Bolton North East was Conservative until New Labour won it in 1997 with a 12,669 majority. Since then, the majority has eroded away to 4,377, and it is now Mrs May’s 48th most winnable seat. Mrs May would only launch her campaign in a seat she is confident of winning – so what does the Bolton baseline look like when applied over here?

Well, Middlesbrough South and East Cleveland is, unsurprisingly for a historic swing seat, extremely likely to fall to the Tories. It is target number 21, and requires a swing of only 2.48 per cent.

Then comes Darlington, target number 35. It was marginally Conservative in the hands of Michael Fallon until 1992, when Alan Milburn won it. In 1997, Mr Milburn’s majority peaked at 16,025. It has since eroded to the 3,158 Jenny Chapman holds today. It requires a 3.48 per cent swing to the Conservatives and, as it is below the Bolton baseline, it will fall to the Tories on June 8.

Similarly Bishop Auckland, target 46. It has been solidly Labour since Ben Spoor, a Witton Park lad, won it 1918. The only aberration in a century was four years in the early 1930s when a Liberal held it. Labour’s majority peaked in 1997, at 21,064, but has since eroded to the 3,508 Helen Goodman holds today. It requires a 4.45 per cent swing and the Bolton baseline would turn it blue. Extraordinary.

Our other seats are beyond the Bolton baseline: Hartlepool is number 71; Tynemouth is 75th and Sedgefield is 87th.

But, if you believe the polls, the Tories are heading for a 100 seat majority. Currently they have a 13 seat majority which means they will win an extra 87 seats – and Sedgefield would clinch the ton.

That would be stunning, a seachange in local political affairs. Even the Conservatives winning three seats is unprecedented in a generation – but that’s what the Bolton baseline suggests will happen.

SO, lucky people, we are all going to get to vote twice in a month – there are county council elections in Durham and North Yorkshire plus the mayoral election in the Tees Valley on May 4, so no one is going to miss out.

The local results will be pored over like ancient runes to see what they say about the general election a month later – particularly, I think, the mayoral result which if the Tories come close to pipping Labour will offer a clue about the fate of the Darlington and Hartlepool seats in the general election.

But past experience suggests the locals are not reliable predicators. You have to go back to 1983 and 1987 to find similar circumstances, and on both occasions, Margaret Thatcher’s Conservatives won the locals by a few points but swept the national election a month later by double digits.

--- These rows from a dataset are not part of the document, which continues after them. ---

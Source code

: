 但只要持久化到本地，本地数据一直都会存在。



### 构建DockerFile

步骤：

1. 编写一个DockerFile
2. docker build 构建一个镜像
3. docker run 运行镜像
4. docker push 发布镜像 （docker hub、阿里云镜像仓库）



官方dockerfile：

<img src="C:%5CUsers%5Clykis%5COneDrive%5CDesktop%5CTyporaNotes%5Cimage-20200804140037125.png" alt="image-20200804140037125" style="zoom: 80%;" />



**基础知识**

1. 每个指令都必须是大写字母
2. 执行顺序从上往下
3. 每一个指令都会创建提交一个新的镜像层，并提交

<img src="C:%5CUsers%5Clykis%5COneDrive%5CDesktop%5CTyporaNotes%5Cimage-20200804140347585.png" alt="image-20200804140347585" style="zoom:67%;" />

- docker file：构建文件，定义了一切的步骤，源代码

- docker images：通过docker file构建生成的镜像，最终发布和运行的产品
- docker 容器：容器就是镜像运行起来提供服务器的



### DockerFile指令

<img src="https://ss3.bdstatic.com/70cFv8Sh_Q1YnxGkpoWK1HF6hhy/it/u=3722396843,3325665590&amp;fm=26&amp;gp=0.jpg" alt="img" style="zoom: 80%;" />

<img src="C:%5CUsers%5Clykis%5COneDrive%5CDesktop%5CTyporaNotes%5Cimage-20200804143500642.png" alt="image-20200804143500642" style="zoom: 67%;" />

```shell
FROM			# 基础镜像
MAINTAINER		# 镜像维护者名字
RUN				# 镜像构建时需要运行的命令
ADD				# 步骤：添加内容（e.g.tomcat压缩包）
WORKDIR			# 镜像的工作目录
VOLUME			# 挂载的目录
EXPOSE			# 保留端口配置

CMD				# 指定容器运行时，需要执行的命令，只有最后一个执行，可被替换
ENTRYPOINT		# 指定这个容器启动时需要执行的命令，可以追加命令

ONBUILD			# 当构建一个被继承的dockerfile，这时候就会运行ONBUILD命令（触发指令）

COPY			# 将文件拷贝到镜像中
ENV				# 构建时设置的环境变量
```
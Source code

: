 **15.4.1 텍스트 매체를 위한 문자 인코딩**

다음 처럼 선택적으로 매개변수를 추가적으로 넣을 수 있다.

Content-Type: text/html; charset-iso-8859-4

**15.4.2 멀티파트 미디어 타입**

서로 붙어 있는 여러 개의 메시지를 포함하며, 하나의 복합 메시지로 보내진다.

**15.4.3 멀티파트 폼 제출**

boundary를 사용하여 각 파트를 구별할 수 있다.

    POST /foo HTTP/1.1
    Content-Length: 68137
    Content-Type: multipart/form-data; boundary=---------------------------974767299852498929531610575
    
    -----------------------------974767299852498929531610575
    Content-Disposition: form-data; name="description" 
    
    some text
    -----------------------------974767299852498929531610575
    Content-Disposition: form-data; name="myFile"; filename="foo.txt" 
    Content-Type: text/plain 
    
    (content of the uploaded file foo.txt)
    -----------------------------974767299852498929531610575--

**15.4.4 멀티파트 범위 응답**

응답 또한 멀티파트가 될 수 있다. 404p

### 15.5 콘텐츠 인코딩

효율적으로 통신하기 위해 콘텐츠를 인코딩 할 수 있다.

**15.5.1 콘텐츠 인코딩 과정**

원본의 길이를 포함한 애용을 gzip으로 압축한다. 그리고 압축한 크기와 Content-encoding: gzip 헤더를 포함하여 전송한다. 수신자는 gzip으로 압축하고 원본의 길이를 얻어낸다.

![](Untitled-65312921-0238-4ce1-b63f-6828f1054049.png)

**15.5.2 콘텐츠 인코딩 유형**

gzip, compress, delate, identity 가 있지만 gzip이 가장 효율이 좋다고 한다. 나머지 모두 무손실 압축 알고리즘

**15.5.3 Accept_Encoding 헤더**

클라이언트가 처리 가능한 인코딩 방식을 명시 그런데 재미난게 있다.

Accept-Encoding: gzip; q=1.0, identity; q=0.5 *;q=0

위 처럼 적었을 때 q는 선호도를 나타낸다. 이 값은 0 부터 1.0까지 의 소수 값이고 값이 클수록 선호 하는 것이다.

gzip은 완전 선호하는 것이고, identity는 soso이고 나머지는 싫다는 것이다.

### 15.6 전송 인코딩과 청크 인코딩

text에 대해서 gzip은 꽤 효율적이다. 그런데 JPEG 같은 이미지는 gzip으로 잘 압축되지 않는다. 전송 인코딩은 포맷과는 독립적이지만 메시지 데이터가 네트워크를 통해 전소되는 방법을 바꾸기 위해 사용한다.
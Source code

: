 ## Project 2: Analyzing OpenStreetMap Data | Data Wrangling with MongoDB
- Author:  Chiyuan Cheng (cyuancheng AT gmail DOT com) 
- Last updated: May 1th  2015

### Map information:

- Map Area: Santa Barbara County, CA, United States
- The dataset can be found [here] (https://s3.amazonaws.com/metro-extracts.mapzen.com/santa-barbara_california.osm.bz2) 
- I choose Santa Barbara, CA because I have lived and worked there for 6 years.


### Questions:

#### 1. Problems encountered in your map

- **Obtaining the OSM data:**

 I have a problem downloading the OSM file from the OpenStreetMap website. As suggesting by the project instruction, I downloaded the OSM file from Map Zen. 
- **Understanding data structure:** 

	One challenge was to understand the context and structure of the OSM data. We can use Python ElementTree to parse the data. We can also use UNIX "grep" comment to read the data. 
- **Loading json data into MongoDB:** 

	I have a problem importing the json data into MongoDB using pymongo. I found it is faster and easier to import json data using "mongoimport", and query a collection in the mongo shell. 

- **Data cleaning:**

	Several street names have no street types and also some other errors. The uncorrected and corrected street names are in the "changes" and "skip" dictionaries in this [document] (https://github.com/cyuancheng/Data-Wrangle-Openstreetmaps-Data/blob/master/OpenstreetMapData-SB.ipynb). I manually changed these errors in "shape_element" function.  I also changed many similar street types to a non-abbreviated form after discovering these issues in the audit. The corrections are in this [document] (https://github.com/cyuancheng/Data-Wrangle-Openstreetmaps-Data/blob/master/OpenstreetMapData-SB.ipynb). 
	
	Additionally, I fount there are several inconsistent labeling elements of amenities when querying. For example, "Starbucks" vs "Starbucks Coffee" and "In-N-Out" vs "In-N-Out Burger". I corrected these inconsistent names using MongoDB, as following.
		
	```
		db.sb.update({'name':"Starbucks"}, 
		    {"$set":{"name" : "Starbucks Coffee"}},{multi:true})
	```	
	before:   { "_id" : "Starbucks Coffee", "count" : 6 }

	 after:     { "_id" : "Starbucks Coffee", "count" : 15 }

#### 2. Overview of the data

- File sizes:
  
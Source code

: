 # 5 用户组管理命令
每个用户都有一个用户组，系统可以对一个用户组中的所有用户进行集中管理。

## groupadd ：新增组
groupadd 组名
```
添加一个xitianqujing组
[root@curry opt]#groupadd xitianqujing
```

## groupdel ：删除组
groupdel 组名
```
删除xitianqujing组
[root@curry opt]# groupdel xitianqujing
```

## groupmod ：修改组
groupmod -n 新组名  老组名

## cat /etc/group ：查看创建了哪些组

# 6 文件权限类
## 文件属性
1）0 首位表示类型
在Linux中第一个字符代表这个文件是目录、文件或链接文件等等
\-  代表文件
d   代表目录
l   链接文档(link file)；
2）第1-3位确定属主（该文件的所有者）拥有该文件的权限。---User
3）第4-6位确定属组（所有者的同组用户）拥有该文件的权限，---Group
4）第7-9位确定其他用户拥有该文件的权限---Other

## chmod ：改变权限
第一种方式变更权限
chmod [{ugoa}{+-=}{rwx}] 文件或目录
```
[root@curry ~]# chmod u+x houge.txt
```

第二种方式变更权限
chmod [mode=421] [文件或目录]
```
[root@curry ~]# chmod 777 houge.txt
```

However, one local result may have triggered our current predicament. On Maundy Thursday, fewer than 1,300 people in Coulby Newham on the edge of Middlesbrough elected a replacement for their retiring Labour councillor. By a slender 33 votes, they chose a young Conservative, Jacob Young. The Tory vote was up 8.3 per cent; Labour was down 8.2 per cent. It was the first time ever Coulby Newham has elected a Conservative; probably the first time in 21 years that the Tories had won a seat from Labour on Middlesbrough council.

It is in Mr Blenkinsop’s 21st target constituency and this seachange result played a part in him standing down. It may even have emboldened Theresa May: if the Conservatives can steal a council seat from Labour in the Boro, they can steal Parliamentary seats anywhere.